Proposed combination would substantially reduce competition in certain regional U.S. markets for the commodity chemical, the agency charges.
Alleging that the merger of two hydrogen peroxide producers would substantially reduce competition in the Pacific Northwest and the Southern and Central United States for the production and sale of the chemical, the FTC today authorized an action to block Evonik Industries AG’s proposed $625 million acquisition of PeroxyChem Holding Company. The FTC issued an administrative complaint and filed a request for a temporary restraining order and preliminary injunction in the federal district court in the District of Columbia to maintain the status quo pending an administrative trial on the merits, the agency announced (In the Matter of RAG-Stiftung, FTC File No. 191 0029).
Evonik and PeroxyChem are two of only five hydrogen peroxide producers in North America according to the FTC’s complaint. Hydrogen peroxide is a commodity chemical used for oxidation, disinfection, and bleaching. Most hydrogen peroxide produced in North America is sold to pulp and paper customers for bleaching pulp and de-inking recycled paper, and is also used to sterilize food and beverage packaging, and in chemical synthesis, fracking, water treatment, and electronics. For most end uses, there are no effective substitutes, the complaint alleges. Because of high transportation costs, customers prefer nearby suppliers.
The complaint alleges that the acquisition would harm competition in at least two ways. First, it would increase the likelihood of coordination in a market "already vulnerable to coordination, functioning as an oligopoly, and with a long history of price-fixing." Also, the market is highly concentrated, with significant transparency among rival firms, and long-term, stable customer-supplier relationships, low elasticity of demand, and a history of strong interdependent behavior, the complaint states. Further, several hydrogen peroxide suppliers previously admitted to illegally fixing prices at a time when there were six major suppliers in North America.
Second, the acquisition would eliminate significant head-to-head competition between Evonik and PeroxyChem in the Pacific Northwest, where it would leave only one other hydrogen peroxide producer, and in the Southern and Central United States, where it would leave three other producers. Post-Acquisition, Evonik would control more than half of the market, based on capacity and sales, for the production and sale of hydrogen peroxide in the Pacific Northwest. The complaint alleges that customers have benefitted from competition between Evonik and PeroxyChem in the form of lower prices. New competitors or expansion by existing firms is unlikely to be timely or sufficient to offset anticompetitive harm, due to the massive investment necessary to build a new hydrogen peroxide plant.

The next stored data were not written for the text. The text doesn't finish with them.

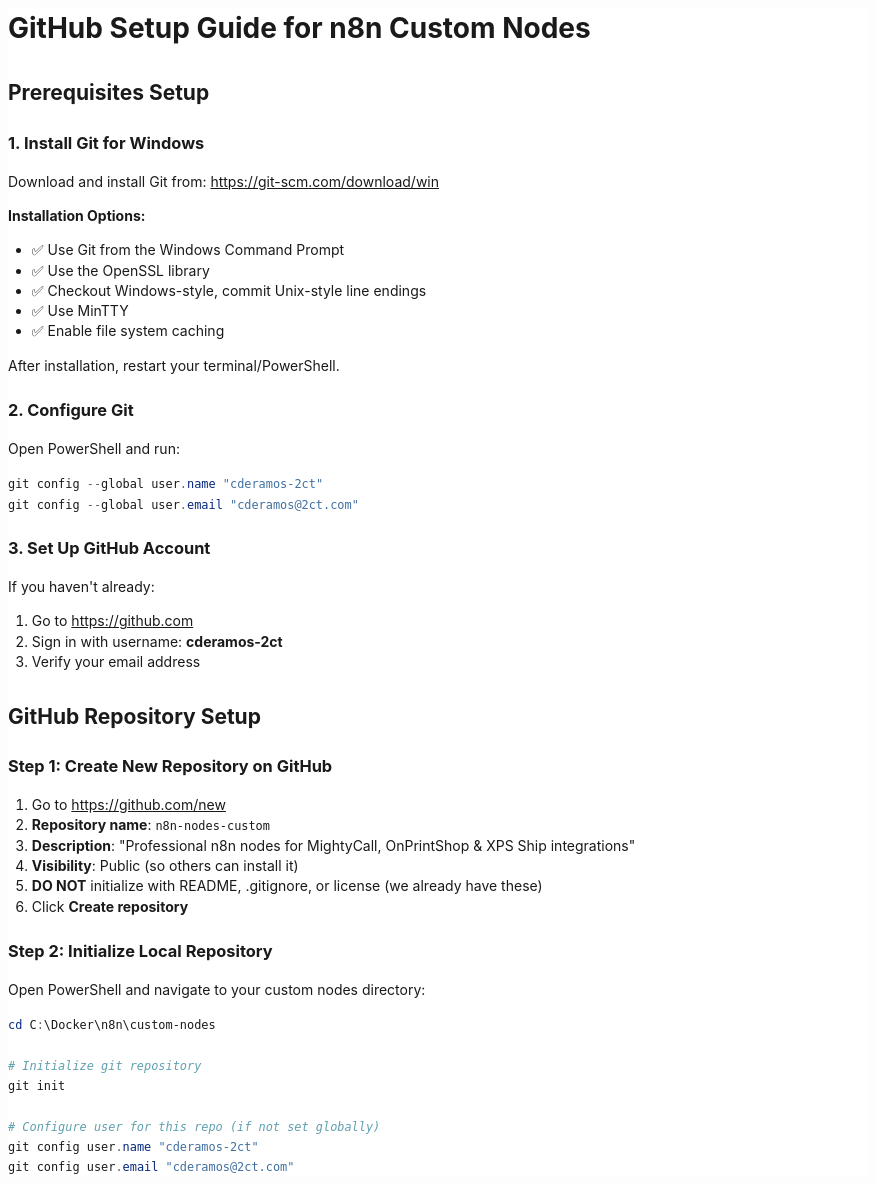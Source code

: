 # GitHub Setup Guide for n8n Custom Nodes

## Prerequisites Setup

### 1. Install Git for Windows

Download and install Git from: https://git-scm.com/download/win

**Installation Options:**
- ✅ Use Git from the Windows Command Prompt
- ✅ Use the OpenSSL library
- ✅ Checkout Windows-style, commit Unix-style line endings
- ✅ Use MinTTY
- ✅ Enable file system caching

After installation, restart your terminal/PowerShell.

### 2. Configure Git

Open PowerShell and run:

```powershell
git config --global user.name "cderamos-2ct"
git config --global user.email "cderamos@2ct.com"
```

### 3. Set Up GitHub Account

If you haven't already:
1. Go to https://github.com
2. Sign in with username: **cderamos-2ct**
3. Verify your email address

## GitHub Repository Setup

### Step 1: Create New Repository on GitHub

1. Go to https://github.com/new
2. **Repository name**: `n8n-nodes-custom`
3. **Description**: "Professional n8n nodes for MightyCall, OnPrintShop & XPS Ship integrations"
4. **Visibility**: Public (so others can install it)
5. **DO NOT** initialize with README, .gitignore, or license (we already have these)
6. Click **Create repository**

### Step 2: Initialize Local Repository

Open PowerShell and navigate to your custom nodes directory:

```powershell
cd C:\Docker\n8n\custom-nodes

# Initialize git repository
git init

# Configure user for this repo (if not set globally)
git config user.name "cderamos-2ct"
git config user.email "cderamos@2ct.com"
```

The complaint alleges that the proposed acquisition is an unfair method of competition, in violation of the FTC Act, and is likely to substantially lessen competition, in violation of the Clayton Act. Moreover, Evonik and PeroxyChem cannot show cognizable, merger-specific efficiencies that would offset the likely and substantial competitive harm resulting from the Acquisition, the agency contends.
The administrative trial is scheduled to begin on Jan. 22, 2020.
Announcement of the deal. Evonik announced the agreement with One Equity Partners to acquire US-based PeroxyChem for US $625 million in late 2018. "PeroxyChem will significantly strengthen our growth segment Resource Efficiency," said Christian Kullmann, Chairman of the Executive Board of Evonik.